BKL: The Big Kernel Lock

Welcome to the redheaded stepchild of the kernel. The Big Kernel Lock (BKL) is a global spin lock that was created to ease the transition from Linux's original SMP implementation to fine-grained locking. The BKL has some interesting properties:

You can sleep while holding the BKL. The lock is automatically dropped when the task is unscheduled and reacquired when the task is rescheduled. Of course, this does not mean it is always safe to sleep while holding the BKL, merely that you can and you will not deadlock.
The BKL is a recursive lock. A single process can acquire the lock multiple times and not deadlock, as it would with a spin lock.
You can use the BKL only in process context.
It is evil.

These features helped ease the transition from kernel version 2.0 to 2.2. When SMP support was introduced in kernel version 2.0, only one task could be in the kernel at a time. (Of course, now the kernel is quite finely threadedwe have come a long way.) A goal of 2.2 was to allow multiple processors to execute in the kernel concurrently.
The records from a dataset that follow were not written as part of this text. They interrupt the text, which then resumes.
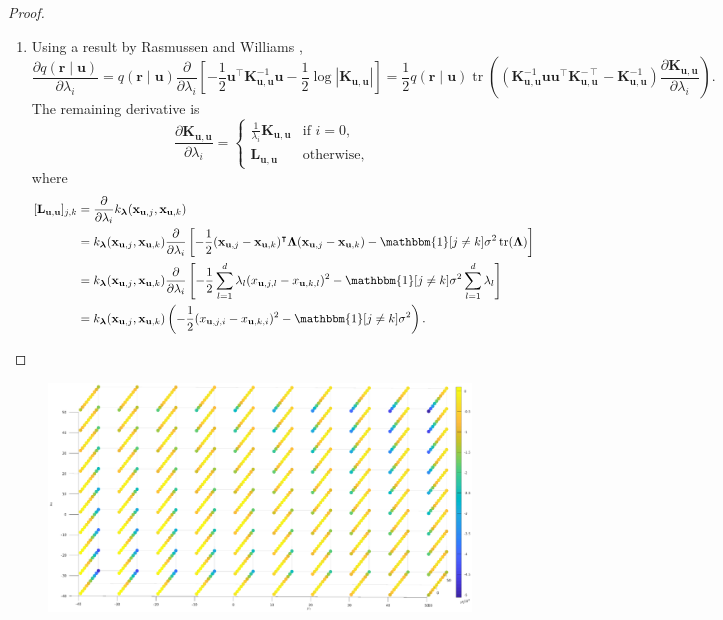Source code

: \documentclass{article}
\theoremstyle{definition}
\theoremstyle{remark}
\DeclareMathOperator{\tr}{tr}
\newcommand{\Kuu}{\mathbf{K}_{\mathbf{u},\mathbf{u}}}
\newcommand{\Luu}{\mathbf{L}_{\mathbf{u},\mathbf{u}}}
\newcommand{\dl}{\frac{\partial}{\partial \lambda_i}}
\begin{document}
\begin{proof}
\begin{enumerate}
  \item Using a result by Rasmussen and Williams %
    \cite{DBLP:books/lib/RasmussenW06},
    \[
      \frac{\partial q(\mathbf{r} \mid \mathbf{u})}{\partial \lambda_i} =
      q(\mathbf{r} \mid \mathbf{u}) \dl
      \left[-\frac{1}{2}\mathbf{u}^\intercal\Kuu^{-1}\mathbf{u} -
        \frac{1}{2}\log|\Kuu| \right] = \frac{1}{2}q(\mathbf{r} \mid \mathbf{u})\tr
      \left((\Kuu^{-1}\mathbf{u}\mathbf{u}^\intercal\Kuu^{-\intercal} -
        \Kuu^{-1}) \frac{\partial \Kuu}{\partial \lambda_i} \right).
    \]
    The remaining derivative is
    \[
      \frac{\partial \Kuu}{\partial \lambda_i} =
      \begin{cases}
        \frac{1}{\lambda_i}\Kuu & \text{if } i = 0, \\
        \Luu & \text{otherwise,}
      \end{cases}
    \]
    where
    \[
      \begin{split}
        [\Luu]_{j,k} &= \dl k_{\bm\lambda}(\mathbf{x}_{\mathbf{u},j},
        \mathbf{x}_{\mathbf{u},k}) \\
        &= k_{\bm\lambda}(\mathbf{x}_{\mathbf{u},j}, \mathbf{x}_{\mathbf{u},k})
        \dl \left[-\frac{1}{2}(\mathbf{x}_{\mathbf{u},j} -
          \mathbf{x}_{\mathbf{u},k})^\intercal \bm\Lambda
          (\mathbf{x}_{\mathbf{u},j} - \mathbf{x}_{\mathbf{u},k}) -
          \mathbbm{1}[j \ne k]\sigma^2\tr(\bm\Lambda) \right] \\
        &= k_{\bm\lambda}(\mathbf{x}_{\mathbf{u},j}, \mathbf{x}_{\mathbf{u},k})
        \dl \left[-\frac{1}{2}\sum_{l=1}^d \lambda_l
          (x_{\mathbf{u},j,l} - x_{\mathbf{u},k,l})^2 -
          \mathbbm{1}[j \ne k]\sigma^2\sum_{l=1}^d \lambda_l \right] \\
        &= k_{\bm\lambda}(\mathbf{x}_{\mathbf{u},j}, \mathbf{x}_{\mathbf{u},k})
        \left( -\frac{1}{2}(x_{\mathbf{u},j,i} -
        x_{\mathbf{u},k,i})^2 - \mathbbm{1}[j \ne k]\sigma^2 \right).
      \end{split}
    \]
  \end{enumerate}
\end{proof}

\begin{figure}
  \centering
  \includegraphics[width=\textwidth]{elbo_over_mu}
\end{figure}



\end{document}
The BKL was introduced to help ease the transition to finer grained locking. It was a great aide then; now it is a scalability burden^[5].

^[5] It may not be as terrible as some make it out to besome people believe it to be the kernel incarnation of the devil.

Use of the BKL is discouraged. In fact, new code should never introduce locking that uses the BKL. The lock is still fairly well used in parts of the kernel, however. Therefore, understanding the BKL and its interfaces is important. The BKL behaves like a spin lock, with the additions previously discussed. The function lock_kernel() acquires the lock and the function unlock_kernel() releases the lock. A single thread of execution may acquire the lock recursively, but must then call unlock_kernel() an equal number of times to release the lock. On the last unlock call the lock will be released. The function kernel_locked() returns nonzero if the lock is currently held; otherwise, it returns zero. These interfaces are declared in <linux/smp_lock.h>. Here is sample usage:

lock_kernel();

/*
 * Critical section, synchronized against all other BKL users...
 * Note, you can safely sleep here and the lock will be transparently
 * released. When you reschedule, the lock will be transparently
 * reacquired. This implies you will not deadlock, but you still do
 * not want to sleep if you need the lock to protect data here!
 */

unlock_kernel();

The BKL also disables kernel preemption while it is held. On UP kernels, the BKL code does not actually perform any physical locking. Table 9.8 has a complete list of the BKL functions.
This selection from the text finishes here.